Your objective
Once you have checked each line below, report only the number of lines that contain the word "executable".

Given records Block Start

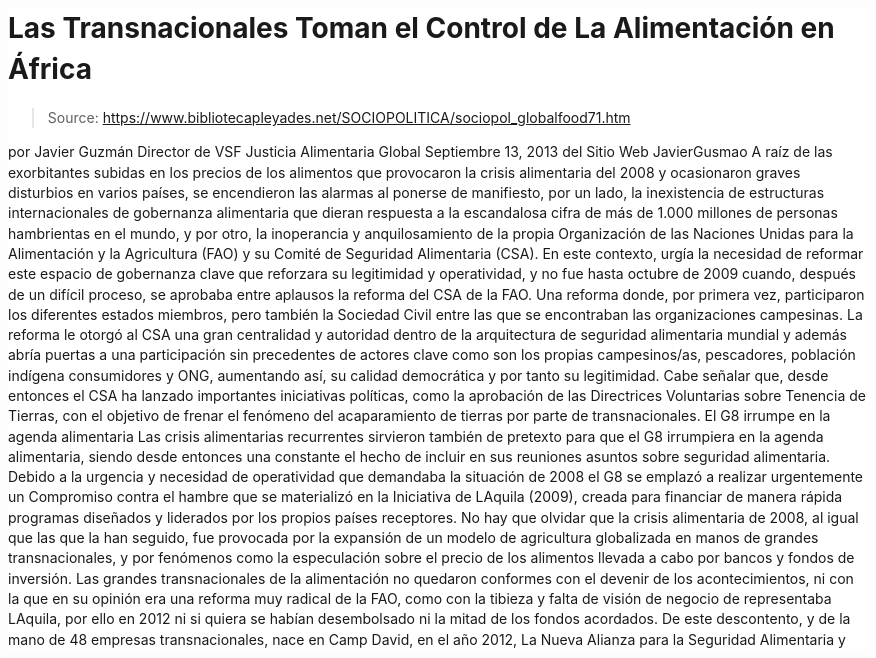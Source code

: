 # Las Transnacionales Toman el Control de La Alimentación en África

> Source: https://www.bibliotecapleyades.net/SOCIOPOLITICA/sociopol_globalfood71.htm

por Javier Guzmán
Director de VSF Justicia
Alimentaria Global
Septiembre 13, 2013
del Sitio Web
JavierGusmao
A raíz de las exorbitantes subidas en los precios de los alimentos que
provocaron la crisis alimentaria del 2008 y ocasionaron graves disturbios en
varios países, se encendieron las alarmas al ponerse de manifiesto, por un
lado, la inexistencia de
estructuras internacionales de gobernanza
alimentaria que dieran respuesta a la escandalosa cifra de más de 1.000
millones de personas hambrientas en el mundo, y por otro, la inoperancia y
anquilosamiento de la propia Organización de
las
Naciones Unidas para la Alimentación y la Agricultura (FAO) y su
Comité de Seguridad Alimentaria (CSA).
En este contexto, urgía la necesidad de reformar este espacio de gobernanza
clave que reforzara su legitimidad y operatividad, y no fue hasta octubre de
2009 cuando, después de un difícil proceso, se aprobaba entre aplausos la
reforma del CSA de la FAO.
Una reforma donde, por primera vez, participaron
los diferentes estados miembros, pero también la Sociedad Civil entre las
que se encontraban las organizaciones campesinas.
La reforma le otorgó al CSA una gran centralidad y autoridad dentro de la
arquitectura de seguridad alimentaria mundial y además abría puertas a una
participación sin precedentes de actores clave como son los propias
campesinos/as, pescadores, población indígena consumidores y ONG, aumentando
así, su calidad democrática y por tanto su legitimidad.
Cabe señalar que,
desde entonces el CSA ha lanzado importantes iniciativas políticas, como la
aprobación de las Directrices Voluntarias sobre Tenencia de Tierras, con el
objetivo de frenar el fenómeno del acaparamiento de tierras por parte de
transnacionales.
El G8 irrumpe en la
agenda alimentaria
Las crisis alimentarias recurrentes sirvieron también de pretexto para que
el G8 irrumpiera en la agenda alimentaria, siendo desde entonces una
constante el hecho de incluir en sus reuniones asuntos sobre seguridad
alimentaria.
Debido a la urgencia y necesidad de operatividad que demandaba
la situación de 2008 el G8 se emplazó a realizar urgentemente un Compromiso
contra el hambre que se materializó en la
Iniciativa de LAquila (2009),
creada para financiar de manera rápida programas diseñados y liderados por
los propios países receptores.
No hay que olvidar que la crisis alimentaria de 2008, al igual que las que
la han seguido, fue provocada por la expansión de un modelo de agricultura
globalizada en manos de grandes transnacionales, y por fenómenos como la
especulación sobre el precio de los alimentos llevada a cabo por bancos y
fondos de inversión.
Las grandes transnacionales de la alimentación no quedaron conformes con el
devenir de los acontecimientos, ni con la que en su opinión era una reforma
muy radical de la FAO, como con la tibieza y falta de visión de negocio de
representaba LAquila, por ello en 2012 ni si quiera se habían desembolsado
ni la mitad de los fondos acordados.
De este descontento, y de la mano de 48 empresas transnacionales, nace en
Camp David, en el año 2012, La Nueva Alianza para la Seguridad Alimentaria y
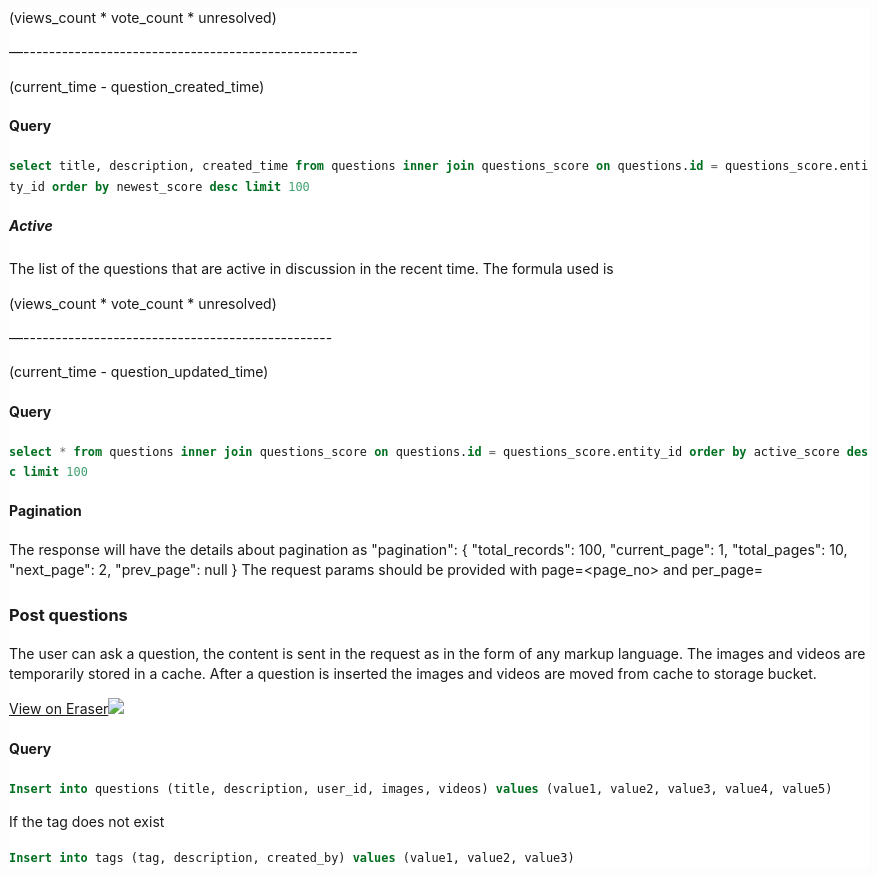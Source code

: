 (views_count * vote_count * unresolved)

—----------------------------------------------------

(current_time - question_created_time)

#### Query
``` sql
select title, description, created_time from questions inner join questions_score on questions.id = questions_score.entity_id order by newest_score desc limit 100 
```

##### Active 
The list of the questions that are active in discussion in the recent time. The formula used is

(views_count * vote_count * unresolved)

—------------------------------------------------

(current_time - question_updated_time)

#### Query
``` sql
select * from questions inner join questions_score on questions.id = questions_score.entity_id order by active_score desc limit 100 
```

#### Pagination
The response will have the details about pagination as
"pagination": {
   "total_records": 100,
   "current_page": 1,
   "total_pages": 10,
   "next_page": 2,
   "prev_page": null
 }
The request params should be provided with page=<page_no> and per_page=<number of records per page>

### Post questions
The user can ask a question, the content is sent in the request as in the form of any markup language.
The images and videos are temporarily stored in a cache. After a question is inserted the images and videos are moved from cache to storage bucket.

[View on Eraser![](https://app.eraser.io/workspace/QrsPhApnb2qAdJylVi39/preview?elements=p-jnD9Ph1zK4_-8WZVjOKg&type=embed)](https://app.eraser.io/workspace/QrsPhApnb2qAdJylVi39?elements=p-jnD9Ph1zK4_-8WZVjOKg)

#### Query
```sql
Insert into questions (title, description, user_id, images, videos) values (value1, value2, value3, value4, value5)
```
If the tag does not exist
``` sql
Insert into tags (tag, description, created_by) values (value1, value2, value3)
```
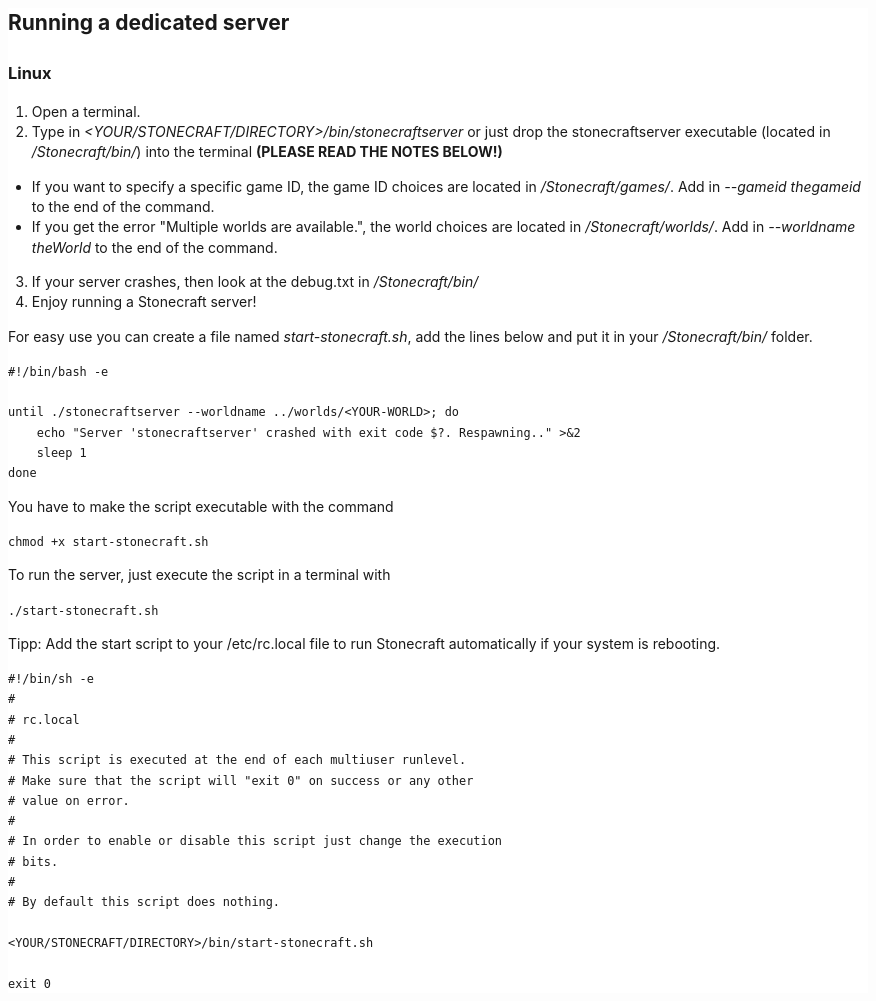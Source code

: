 ## Running a dedicated server

### Linux

1. Open a terminal.
2. Type in _&lt;YOUR/STONECRAFT/DIRECTORY&gt;/bin/stonecraftserver_ or just drop the stonecraftserver executable (located in _/Stonecraft/bin/_) into the terminal **(PLEASE READ THE NOTES BELOW!)**
  * If you want to specify a specific game ID, the game ID choices are located in _/Stonecraft/games/_. Add in _--gameid thegameid_ to the end of the command.
  * If you get the error "Multiple worlds are available.", the world choices are located in _/Stonecraft/worlds/_. Add in _--worldname theWorld_ to the end of the command.
3. If your server crashes, then look at the debug.txt in _/Stonecraft/bin/_
4. Enjoy running a Stonecraft server!

For easy use you can create a file named _start-stonecraft.sh_, add the lines below and put it in your _/Stonecraft/bin/_ folder.

```
#!/bin/bash -e

until ./stonecraftserver --worldname ../worlds/<YOUR-WORLD>; do
    echo "Server 'stonecraftserver' crashed with exit code $?. Respawning.." >&2
    sleep 1
done
```

You have to make the script executable with the command

```
chmod +x start-stonecraft.sh
```

To run the server, just execute the script in a terminal with

```
./start-stonecraft.sh
```

Tipp: Add the start script to your /etc/rc.local file to run Stonecraft automatically if your system is rebooting.

```
#!/bin/sh -e
#
# rc.local
#
# This script is executed at the end of each multiuser runlevel.
# Make sure that the script will "exit 0" on success or any other
# value on error.
#
# In order to enable or disable this script just change the execution
# bits.
#
# By default this script does nothing.

<YOUR/STONECRAFT/DIRECTORY>/bin/start-stonecraft.sh

exit 0
```
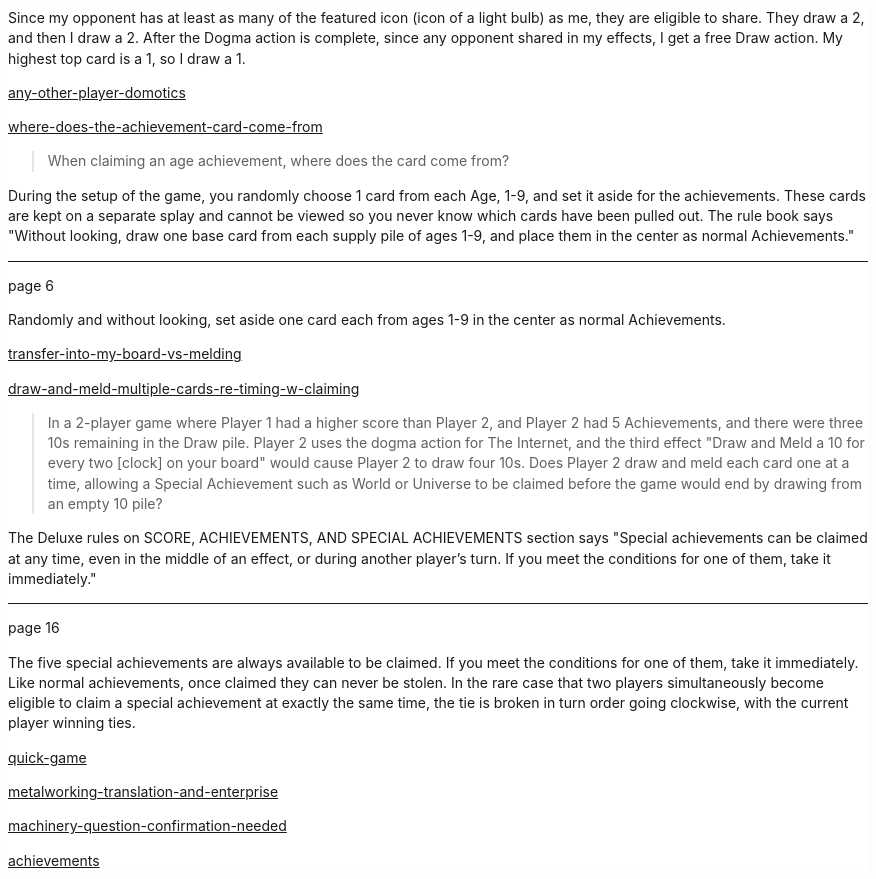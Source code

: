 Since my opponent has at least as many of the featured icon (icon of a light bulb) as me, they are eligible to share. They draw a 2, and then I draw a 2. After the Dogma action is complete, since any opponent shared in my effects, I get a free Draw action. My highest top card is a 1, so I draw a 1.

[any-other-player-domotics](https://boardgamegeek.com/thread/1442626/any-other-player-domotics)

[where-does-the-achievement-card-come-from](https://boardgamegeek.com/thread/2370669/where-does-the-achievement-card-come-from)

> When claiming an age achievement, where does the card come from?

During the setup of the game, you randomly choose 1 card from each Age, 1-9, and set it aside for the achievements. These cards are kept on a separate splay and cannot be viewed so you never know which cards have been pulled out. The rule book says "Without looking, draw one base card from each supply pile of ages 1-9, and place them in the center as normal Achievements."

----
page 6

Randomly and without looking, set aside one card each from ages 1-9 in the center as normal Achievements. 

[transfer-into-my-board-vs-melding](https://boardgamegeek.com/thread/1696714/transfer-into-my-board-vs-melding)

[draw-and-meld-multiple-cards-re-timing-w-claiming](https://boardgamegeek.com/thread/2998580/draw-and-meld-multiple-cards-re-timing-w-claiming)

> In a 2-player game where Player 1 had a higher score than Player 2, and Player 2 had 5 Achievements, and there were three 10s remaining in the Draw pile. Player 2 uses the dogma action for The Internet, and the third effect "Draw and Meld a 10 for every two [clock] on your board" would cause Player 2 to draw four 10s. Does Player 2 draw and meld each card one at a time, allowing a Special Achievement such as World or Universe to be claimed before the game would end by drawing from an empty 10 pile?

The Deluxe rules on SCORE, ACHIEVEMENTS, AND SPECIAL ACHIEVEMENTS section says "Special achievements can be claimed at any time, even in the middle of an effect, or during another player’s turn. If you meet the conditions for one of them, take it immediately."

----
page 16

The five special achievements are always available to be claimed. If you meet the conditions for one of them, take it immediately. Like normal achievements, once claimed they can never be stolen. In the rare case that two players simultaneously become eligible to claim a special achievement at exactly the same time, the tie is broken in turn order going clockwise, with the current player winning ties.

[quick-game](https://boardgamegeek.com/thread/1733603/quick-game)

[metalworking-translation-and-enterprise](https://boardgamegeek.com/thread/924821/metalworking-translation-and-enterprise)

[machinery-question-confirmation-needed](https://boardgamegeek.com/thread/729560/machinery-question-confirmation-needed)

[achievements](https://boardgamegeek.com/thread/2269478/achievements)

Given records Block End

Answer below
2